Despina Maliaka
HeroX team

Leaderboard Elements

Solvers,

To help you better navigate the Cultivate Labs leaderboard, we're providing the attached sample leaderboard. Reference the images below for detailed descriptions of each of the leaderboard elements, including filters, rank, percent improvement, and more.
Attachments

22 Replies

Despina Maliaka
HeroX team
Leader elements continued.
Attachments
reza mottaghian
How i can send idea?
Carolyn Meinel
How do I access Leaderboard Elements? My team captain can see this data, but there is no Elements button on my version. I'm looking at https://discover.iarpagfchallenge.com/leaderboards/brier_scores. I set up a username and password in order to access this site, but I'm wondering if the problem is that the site has no way of knowing that I am on a GF Challenge team unless I do something special. Could anyone enlighten me on what that might be? I'm trying to tag this with "Moderator" but the tagging function won't allow me to do so. So I'll try this: @Moderator
Carolyn Meinel
I read what you wrote on Leaderboard ELements. How do I access Leaderboard Elements? My team captain can see this data, but there is no Elements button on my version. I'm looking at https://discover.iarpagfchallenge.com/leaderboards/brier_scores. I set up a username and password in order to access this site, but I'm wondering if the problem is that the site has no way of knowing that I am on a GF Challenge team unless I do something special. Could anyone enlighten me on what that might be? I'm trying to tag this with "Moderator" but the tagging function won't allow me to do so.
Tagged: Despina Maliaka
Ben Roesch
Hey Carolyn-

Can you post a screenshot of what you're seeing at that URL (https://discover.iarpagfchallenge.com/leaderboards/brier_scores)? Also, what browser are you using?

Thanks,
Ben
Carolyn Meinel
Screenshot from Chromium on Ubuntu. I get the same screen using Chrome on Windows 10, as well.
Attachments
Ben Roesch
Hey Carolyn-

What you're seeing looks right to me. Which part did you think was missing?

Thanks,
Ben
Carolyn Meinel
Above the box labeled "Leaderboard" on my team leader's computer there is a box labeled "Elements." This thread titled "Leaderboard Elements" is about what you can see when you click the "Elements" box. My team leader showed me that his computer screen shows the Elements box above the Leaderboard box, and whne he clicked on it he got the same images that are shown in this thread. However, because my computer does not show the Elements box, I cannot access the Elements features.

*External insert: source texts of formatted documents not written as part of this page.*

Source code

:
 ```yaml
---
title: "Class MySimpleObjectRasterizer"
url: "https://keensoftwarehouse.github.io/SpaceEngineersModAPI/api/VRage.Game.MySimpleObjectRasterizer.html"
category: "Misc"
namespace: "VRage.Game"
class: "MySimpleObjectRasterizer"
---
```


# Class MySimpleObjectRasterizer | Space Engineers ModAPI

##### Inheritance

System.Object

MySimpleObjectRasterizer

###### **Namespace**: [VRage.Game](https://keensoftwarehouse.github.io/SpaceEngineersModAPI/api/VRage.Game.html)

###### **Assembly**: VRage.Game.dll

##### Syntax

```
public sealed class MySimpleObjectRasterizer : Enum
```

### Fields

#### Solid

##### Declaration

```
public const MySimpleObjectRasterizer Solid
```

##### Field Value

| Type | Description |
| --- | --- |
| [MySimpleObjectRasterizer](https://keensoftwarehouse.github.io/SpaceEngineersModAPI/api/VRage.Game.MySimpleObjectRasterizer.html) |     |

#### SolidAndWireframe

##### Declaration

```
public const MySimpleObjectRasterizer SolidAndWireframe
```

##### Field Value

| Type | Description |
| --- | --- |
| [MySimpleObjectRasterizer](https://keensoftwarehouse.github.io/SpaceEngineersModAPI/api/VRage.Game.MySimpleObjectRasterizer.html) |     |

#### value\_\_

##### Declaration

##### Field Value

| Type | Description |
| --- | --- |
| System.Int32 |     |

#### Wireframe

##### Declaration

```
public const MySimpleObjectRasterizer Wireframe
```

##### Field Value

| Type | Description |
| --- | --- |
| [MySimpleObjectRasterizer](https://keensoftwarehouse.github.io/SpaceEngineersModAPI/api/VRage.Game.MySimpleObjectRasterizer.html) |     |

I would like to be able to do so.
Ben Roesch
If you mean the elements sections in the screenshots that Despina posted, those were added via powerpoint -- they aren't part of the actual platform. What you're seeing is all there is to the leaderboard.
Lars Ericson
@Ben Roesch
Can we get a button that limits the display to just my methods or just the methods of a selected team? I have to scroll through 800 methods to get to my stuff (I'm way at the bottom!).
Tagged: Ben Roesch
Ben Roesch
Hey Lars-

Sorry, but I believe the leaderboards are feature-complete for this round. If we end up making any changes, I'll keep that in mind as a feature request.

Thanks,
Ben
Lars Ericson
"Feature complete"? Does that mean "budgeted billable hours exhausted"?
Alan Patrick
Hi - Not sure where this quesion goes but as it's the leaderboard that's spurred it I'll put it here. I may misunderstand how the scores work so can I ask whether, for any one (of the 40 possible) method used (i) is it scored for *all* the IFPs or only the IFPs it is applied to, and (ii) if it is applied several days after an IFP's start date, is the Ignorance Prior daily forecast for that IFP on the days before the Method is applied counted as part of the Method's score?
Modified on July 3, 2019, 10:34 p.m. PDT
Lars Ericson
My understanding is each method is applied to all IFPs, and any IFP that a method starts late on gets Ignorance Prior up to the day it starts. Your score is max(method1,...method40). So you can't mix and match and apply one model in one method only to questions that it applies to, and ignore other questions in that method. You've probably already lost a fair amount of ground. Better strategy is to broadcast Consensus vote for a method when you don't have a model for that kind of question. You can also use your method slots to combine models in various combinations. This is often used for example in deep learning pipelines to demonstrate sensitivity to various parts of the pipeline, by selectively eliminating portions of the pipeline to show their impact on the overall score. So you could have Consensus, Financial Model, Election Model, Bet the Farm (0%/100%) Model, and do various stackings like Financial Then Consensus, Financial Then Best Forecaster Then Consensus, Financlal + Election, and so on. You get 40 combinations, more than enough for a good paper. Typically in deep learning papers you see 5 or so factors in a pipeline with some sensitivity analysis to individual factors. Each combination stands on it's own though and applies to all IFPs. What's your team name on the Leaderboard? I don't see anything like DataSwarm.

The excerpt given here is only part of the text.